O AMIGO SECRETO E AS PERDAS

DA SENSIBILIDADE HUMANA.

Luiz Ferreira da Silva

luizferreira1937@gmail.com

 

LUIZ FERREIRA

Em fevereiro próximo, estarei fazendo 80 anos, quando lançarei um livro alusivo – O SOL POENTE DA VIDA.

Nele, em um determinado capítulo, discuto sobre as perdas da sensibilidade humana, aqui colocando em parte.

Nesses longos anos por esta estrada da vida, deparei-me com algumas alterações do comportamento humano, as quais vêm afetando toda a sociedade em termos de sensibilidade. É da natureza do homem a rejeição aos atributos que lhe causem esforços, procurando a chamada lei do menor esforço. Isso vem de há muito tempo. Só, ao que me parece, há certo descontrole nos temos atuais. Tempos idos, cultivava-se sentimentos que funcionavam como amortecedores dos atributos perversos, inatos do homem, possibilitando aflorar aqueles mais altruístas. A propósito, conto uma história de um índio que dizia que dentro dele havia um cachorro brabo e outro manso, tendo que conviver diariamente com a desavença dos dois. E lhe foi perguntado qual deles dois venceria a luta. – aquele que eu alimentar mais, respondeu. Vejamos algumas mudanças que, possivelmente, explicam como muitos se tornaram insensíveis e despreocupados em ativar qualidades que lhes enriqueçam a alma, nesses termos discutidos.

 

Como é Natal e muito me alegra o trocar presentes, sobretudo pela surpresa, escolhi um dos itens, que aqui insiro:

 

O SENTIDO DO PRESENTEAR.

 

Lembro-me do meu primeiro presente.
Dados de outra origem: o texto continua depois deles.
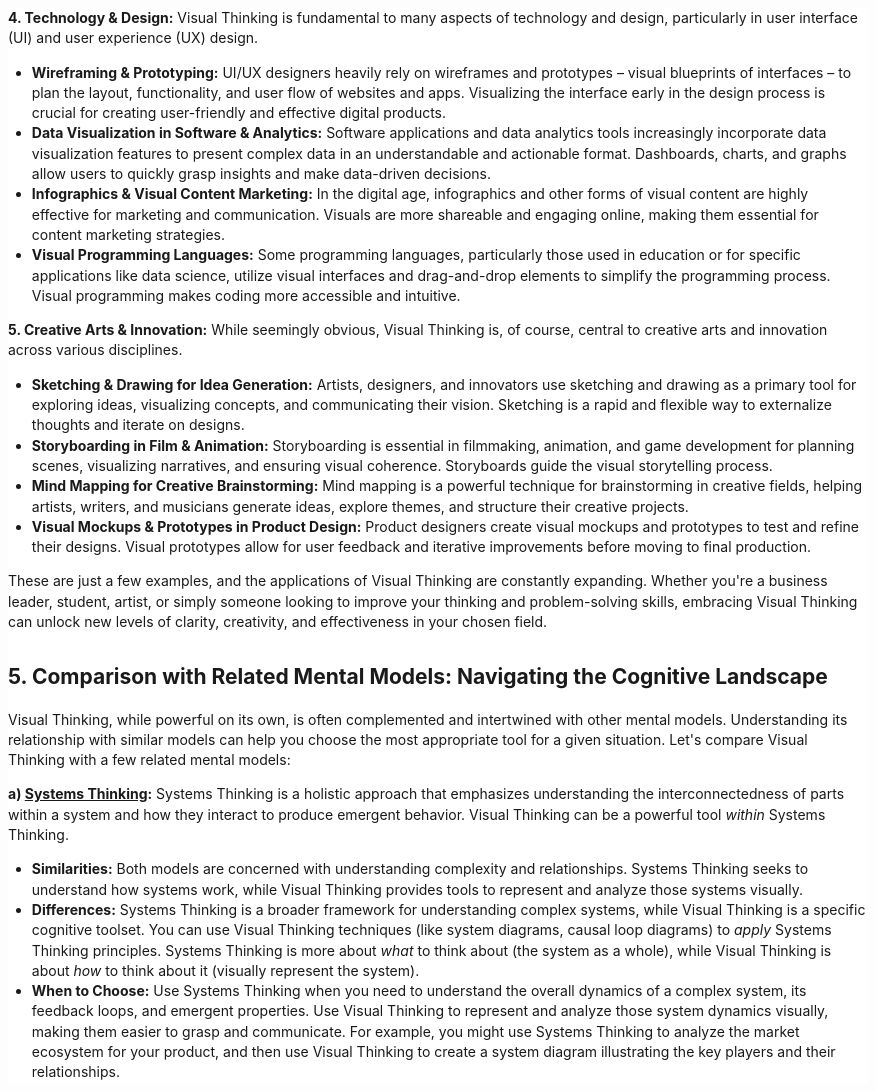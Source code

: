 **4. Technology & Design:**  Visual Thinking is fundamental to many aspects of technology and design, particularly in user interface (UI) and user experience (UX) design.

*   **Wireframing & Prototyping:** UI/UX designers heavily rely on wireframes and prototypes – visual blueprints of interfaces – to plan the layout, functionality, and user flow of websites and apps. Visualizing the interface early in the design process is crucial for creating user-friendly and effective digital products.
*   **Data Visualization in Software & Analytics:**  Software applications and data analytics tools increasingly incorporate data visualization features to present complex data in an understandable and actionable format. Dashboards, charts, and graphs allow users to quickly grasp insights and make data-driven decisions.
*   **Infographics & Visual Content Marketing:**  In the digital age, infographics and other forms of visual content are highly effective for marketing and communication. Visuals are more shareable and engaging online, making them essential for content marketing strategies.
*   **Visual Programming Languages:**  Some programming languages, particularly those used in education or for specific applications like data science, utilize visual interfaces and drag-and-drop elements to simplify the programming process. Visual programming makes coding more accessible and intuitive.

**5. Creative Arts & Innovation:** While seemingly obvious, Visual Thinking is, of course, central to creative arts and innovation across various disciplines.

*   **Sketching & Drawing for Idea Generation:**  Artists, designers, and innovators use sketching and drawing as a primary tool for exploring ideas, visualizing concepts, and communicating their vision. Sketching is a rapid and flexible way to externalize thoughts and iterate on designs.
*   **Storyboarding in Film & Animation:** Storyboarding is essential in filmmaking, animation, and game development for planning scenes, visualizing narratives, and ensuring visual coherence. Storyboards guide the visual storytelling process.
*   **Mind Mapping for Creative Brainstorming:**  Mind mapping is a powerful technique for brainstorming in creative fields, helping artists, writers, and musicians generate ideas, explore themes, and structure their creative projects.
*   **Visual Mockups & Prototypes in Product Design:**  Product designers create visual mockups and prototypes to test and refine their designs. Visual prototypes allow for user feedback and iterative improvements before moving to final production.

These are just a few examples, and the applications of Visual Thinking are constantly expanding.  Whether you're a business leader, student, artist, or simply someone looking to improve your thinking and problem-solving skills, embracing Visual Thinking can unlock new levels of clarity, creativity, and effectiveness in your chosen field.

## 5. Comparison with Related Mental Models: Navigating the Cognitive Landscape

Visual Thinking, while powerful on its own, is often complemented and intertwined with other mental models. Understanding its relationship with similar models can help you choose the most appropriate tool for a given situation. Let's compare Visual Thinking with a few related mental models:

**a) [Systems Thinking](/docs/thinking-toolkit/classic-mental-models/systems-thinking):** Systems Thinking is a holistic approach that emphasizes understanding the interconnectedness of parts within a system and how they interact to produce emergent behavior. Visual Thinking can be a powerful tool *within* Systems Thinking.

*   **Similarities:** Both models are concerned with understanding complexity and relationships. Systems Thinking seeks to understand how systems work, while Visual Thinking provides tools to represent and analyze those systems visually.
*   **Differences:** Systems Thinking is a broader framework for understanding complex systems, while Visual Thinking is a specific cognitive toolset. You can use Visual Thinking techniques (like system diagrams, causal loop diagrams) to *apply* Systems Thinking principles. Systems Thinking is more about *what* to think about (the system as a whole), while Visual Thinking is about *how* to think about it (visually represent the system).
*   **When to Choose:** Use Systems Thinking when you need to understand the overall dynamics of a complex system, its feedback loops, and emergent properties. Use Visual Thinking to represent and analyze those system dynamics visually, making them easier to grasp and communicate. For example, you might use Systems Thinking to analyze the market ecosystem for your product, and then use Visual Thinking to create a system diagram illustrating the key players and their relationships.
Eu fiquei radiante e numa ansiedade de bater mais forte o coração ao desembrulhar aquele pacote tão bem apresentado.

Aprendi naquele instante e me convenci nos anos subsequentes que o presente não representa o valor pecuniário. Ele é muito mais. Significa uma troca de bem-estar, satisfazendo a quem recebe e a quem dá. Muitas vezes, ao receber a oferta a pessoa descobre o quanto foi distinguida e até amada, pois o objeto fora escolhido de modo a demonstrar a amizade, o carinho e a consideração do seu ofertador. E nesse contexto, muitos presentes se transformam em lembranças quase eternas, causando alegrais em mão dupla. Airma, minha esposa, guarda até hoje um pegador de gelo dado pelo seu irmão, Domício, revivendo-o em sua mente cada vez que o usa. Ademais, quantas vezes alguém lhe traz uma lembrancinha de uma viagem feita, pedindo desculpas pelo pouco valor monetário, informando que comprou por ter se lembrado de você e achado a sua cara. Hoje, a coisa mudou. A pessoa aniversariante manda um recado, curto e grosso: – vou viajar e quero dinheiro. Os presentes de casamento foram carimbados e até se usa transformar em dinheiro e recomprar ao seu belo prazer, nada importando o sentimento aqui referido. O vil metal falou mais alto.